Teens’ awareness of alcohol ads linked to ‘higher risk’ drinking

UK teens that have a greater awareness of alcohol marketing are at greater risk of becoming ‘higher risk’ drinkers, a study published in the online journal BMJ Open has concluded.

The study, published in the journal BMJ Open, gathered data on almost 3,400 people aged 11 to 19 from England and Scotland.

Three-quarters (76%) were under 18, and so not legally allowed to buy alcohol, but around half (48%) were current drinkers, of which 44% were considered to be “high-risk” drinkers.

Young people with a high awareness of alcohol marketing, who could recall seeing more than 54 examples in the last month, were likely to drink more, the study found.

The most common sources of marketing awareness were TV adverts, celebrity endorsements, and special offers, with more than a third of respondents saying that they had noticed marketing through these channels at least weekly.

Almost one in five (17%) of young people aged 11 to 19 own branded alcohol merchandise.

The researchers said the findings support measures to reduce young people’s exposure to the marketing of alcohol products on TV, social media and through sponsorship.

“Alcohol marketing is more than advertising, it exists in many different forms – more commonly known as the marketing mix – and we found this was reflected in what young people recalled,” said lead author Dr Nathan Critchlow, from the University of Stirling.

“Although alcohol consumption can be influenced by a variety of factors, we found that the association between alcohol marketing and increased consumption and higher-risk drinking in current drinkers, remained even after controlling for a range of demographic and confounders, such as parental and peer drinking.

“This was also true for the association between owning branded merchandise and susceptibility in never-drinkers.”

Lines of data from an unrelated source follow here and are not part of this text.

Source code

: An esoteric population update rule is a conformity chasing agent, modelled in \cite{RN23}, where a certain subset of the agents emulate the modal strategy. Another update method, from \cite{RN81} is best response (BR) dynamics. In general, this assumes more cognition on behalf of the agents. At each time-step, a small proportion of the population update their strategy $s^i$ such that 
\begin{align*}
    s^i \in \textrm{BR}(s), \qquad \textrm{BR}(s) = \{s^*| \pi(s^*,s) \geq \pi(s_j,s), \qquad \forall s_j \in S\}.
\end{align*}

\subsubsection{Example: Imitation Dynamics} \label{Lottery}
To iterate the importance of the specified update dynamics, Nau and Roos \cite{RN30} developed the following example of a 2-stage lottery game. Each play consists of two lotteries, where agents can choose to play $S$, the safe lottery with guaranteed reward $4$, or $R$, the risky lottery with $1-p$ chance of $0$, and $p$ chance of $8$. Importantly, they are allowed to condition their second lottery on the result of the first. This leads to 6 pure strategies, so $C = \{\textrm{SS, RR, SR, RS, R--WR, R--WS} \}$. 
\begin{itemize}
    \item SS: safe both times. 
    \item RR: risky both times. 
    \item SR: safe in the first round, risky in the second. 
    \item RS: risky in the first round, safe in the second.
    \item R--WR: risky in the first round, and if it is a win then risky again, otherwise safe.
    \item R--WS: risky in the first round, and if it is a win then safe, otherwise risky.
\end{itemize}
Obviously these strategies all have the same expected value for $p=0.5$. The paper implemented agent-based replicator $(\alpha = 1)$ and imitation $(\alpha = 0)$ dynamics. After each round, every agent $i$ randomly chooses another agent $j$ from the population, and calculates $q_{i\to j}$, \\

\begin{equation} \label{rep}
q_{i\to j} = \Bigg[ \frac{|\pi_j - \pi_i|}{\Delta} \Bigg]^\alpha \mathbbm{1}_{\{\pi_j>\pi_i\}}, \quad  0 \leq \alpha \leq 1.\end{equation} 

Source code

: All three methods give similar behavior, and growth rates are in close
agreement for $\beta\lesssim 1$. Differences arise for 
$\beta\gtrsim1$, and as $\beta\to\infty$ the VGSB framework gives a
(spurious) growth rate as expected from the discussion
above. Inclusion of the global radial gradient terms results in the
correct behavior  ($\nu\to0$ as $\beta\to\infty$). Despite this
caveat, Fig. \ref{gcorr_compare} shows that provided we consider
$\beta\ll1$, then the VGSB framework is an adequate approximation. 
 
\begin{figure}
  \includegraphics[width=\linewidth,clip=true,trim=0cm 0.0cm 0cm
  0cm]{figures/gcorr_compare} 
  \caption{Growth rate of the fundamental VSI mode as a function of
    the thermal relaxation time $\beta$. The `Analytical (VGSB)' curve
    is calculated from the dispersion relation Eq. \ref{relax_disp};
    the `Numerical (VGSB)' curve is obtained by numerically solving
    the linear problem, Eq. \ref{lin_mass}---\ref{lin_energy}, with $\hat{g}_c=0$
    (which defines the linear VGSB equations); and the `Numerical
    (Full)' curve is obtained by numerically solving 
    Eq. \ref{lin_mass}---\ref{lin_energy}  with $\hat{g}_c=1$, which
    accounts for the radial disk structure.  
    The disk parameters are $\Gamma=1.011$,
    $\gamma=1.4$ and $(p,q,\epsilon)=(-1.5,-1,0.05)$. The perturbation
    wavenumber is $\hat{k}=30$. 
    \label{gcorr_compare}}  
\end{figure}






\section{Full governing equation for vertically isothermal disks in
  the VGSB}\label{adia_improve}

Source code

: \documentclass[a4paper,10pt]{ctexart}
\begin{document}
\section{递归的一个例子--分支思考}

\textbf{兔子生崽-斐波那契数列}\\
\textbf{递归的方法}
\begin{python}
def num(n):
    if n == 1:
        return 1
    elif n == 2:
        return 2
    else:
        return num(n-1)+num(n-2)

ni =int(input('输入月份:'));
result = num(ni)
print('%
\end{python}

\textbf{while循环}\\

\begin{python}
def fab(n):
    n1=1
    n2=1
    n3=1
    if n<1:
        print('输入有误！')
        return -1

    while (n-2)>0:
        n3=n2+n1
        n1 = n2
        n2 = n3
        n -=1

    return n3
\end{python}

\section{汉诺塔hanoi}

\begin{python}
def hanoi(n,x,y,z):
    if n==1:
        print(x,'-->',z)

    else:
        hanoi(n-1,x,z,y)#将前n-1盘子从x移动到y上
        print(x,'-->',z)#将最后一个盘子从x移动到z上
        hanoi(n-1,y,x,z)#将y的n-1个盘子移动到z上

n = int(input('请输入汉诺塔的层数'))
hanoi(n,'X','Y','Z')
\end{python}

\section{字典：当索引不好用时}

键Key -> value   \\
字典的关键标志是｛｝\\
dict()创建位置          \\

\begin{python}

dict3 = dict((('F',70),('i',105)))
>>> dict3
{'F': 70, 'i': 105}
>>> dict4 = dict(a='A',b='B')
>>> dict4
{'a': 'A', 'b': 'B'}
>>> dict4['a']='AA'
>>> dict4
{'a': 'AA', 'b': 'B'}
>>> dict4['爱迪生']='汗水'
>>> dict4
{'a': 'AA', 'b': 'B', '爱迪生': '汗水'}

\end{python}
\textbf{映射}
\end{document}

The authors noted that the research only shows a link between awareness of alcohol marketing and drinking habits, and does not prove cause and effect.

The study concludes: “The results highlight that ‘360-degree’ marketing strategies have created several avenues for young people to be exposed to, or involved with, alcohol marketing, and that is associated with consumption and higher-risk drinking in current drinkers and susceptibility in never drinkers.”

“Further scrutiny and examination of the UK’s self-regulatory approach and viable alternatives are needed to identify feasible, appropriate and effective means of reducing marketing exposure in young people.”

The research used data from YouGov’s 2017 youth alcohol policy survey and was funded by Cancer Research UK.